- [Dataset]:
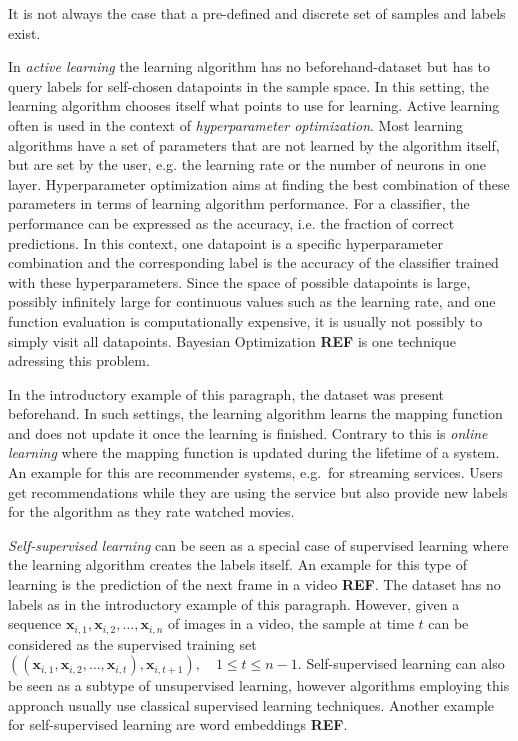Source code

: It is not always the case that a pre-defined and discrete set of samples and labels exist.

In \textit{active learning} the learning algorithm has no beforehand-dataset but has to query labels for self-chosen datapoints in the sample space.
In this setting, the learning algorithm chooses itself what points to use for learning.
Active learning often is used in the context of \textit{hyperparameter optimization}.
Most learning algorithms have a set of parameters that are not learned by the algorithm itself, but are set by the user, e.g. the learning rate or the number of neurons in one layer.
Hyperparameter optimization aims at finding the best combination of these parameters in terms of learning algorithm performance.
For a classifier, the performance can be expressed as the accuracy, i.e. the fraction of correct predictions.
In this context, one datapoint is a specific hyperparameter combination and the corresponding label is the accuracy of the classifier trained with these hyperparameters.
Since the space of possible datapoints is large, possibly infinitely large for continuous values such as the learning rate, and one function evaluation is computationally expensive, it is usually not possibly to simply visit all datapoints.
Bayesian Optimization \textbf{REF} is one technique adressing this problem.

In the introductory example of this paragraph, the dataset was present beforehand.
In such settings, the learning algorithm learns the mapping function and does not update it once the learning is finished.
Contrary to this is \textit{online learning} where the mapping function is updated during the lifetime of a system.
An example for this are recommender systems, e.g.~for streaming services.
Users get recommendations while they are using the service but also provide new labels for the algorithm as they rate watched movies.

\textit{Self-supervised learning} can be seen as a special case of supervised learning where the learning algorithm creates the labels itself.
An example for this type of learning is the prediction of the next frame in a video \textbf{REF}.
The dataset has no labels as in the introductory example of this paragraph.
However, given a sequence $\bm{x}_{i,1},\bm{x}_{i,2},\dots,\bm{x}_{i,n}$ of images in a video, the sample at time $t$ can be considered as the supervised training set $((\bm{x}_{i,1},\bm{x}_{i,2},\dots,\bm{x}_{i,t}),\bm{x}_{i,t+1}), \quad 1\leq t\leq n-1$.
Self-supervised learning can also be seen as a subtype of unsupervised learning, however algorithms employing this approach usually use classical supervised learning techniques.
Another example for self-supervised learning are word embeddings \textbf{REF}.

- [Problem details]: Please return only the lines above, starting at the line that has "and labels exist." and ending at the line that has "Active learning often", keeping both and leaving each one unchanged.

- [Answer below]:
: It is not always the case that a pre-defined and discrete set of samples and labels exist.

In \textit{active learning} the learning algorithm has no beforehand-dataset but has to query labels for self-chosen datapoints in the sample space.
In this setting, the learning algorithm chooses itself what points to use for learning.
Active learning often is used in the context of \textit{hyperparameter optimization}.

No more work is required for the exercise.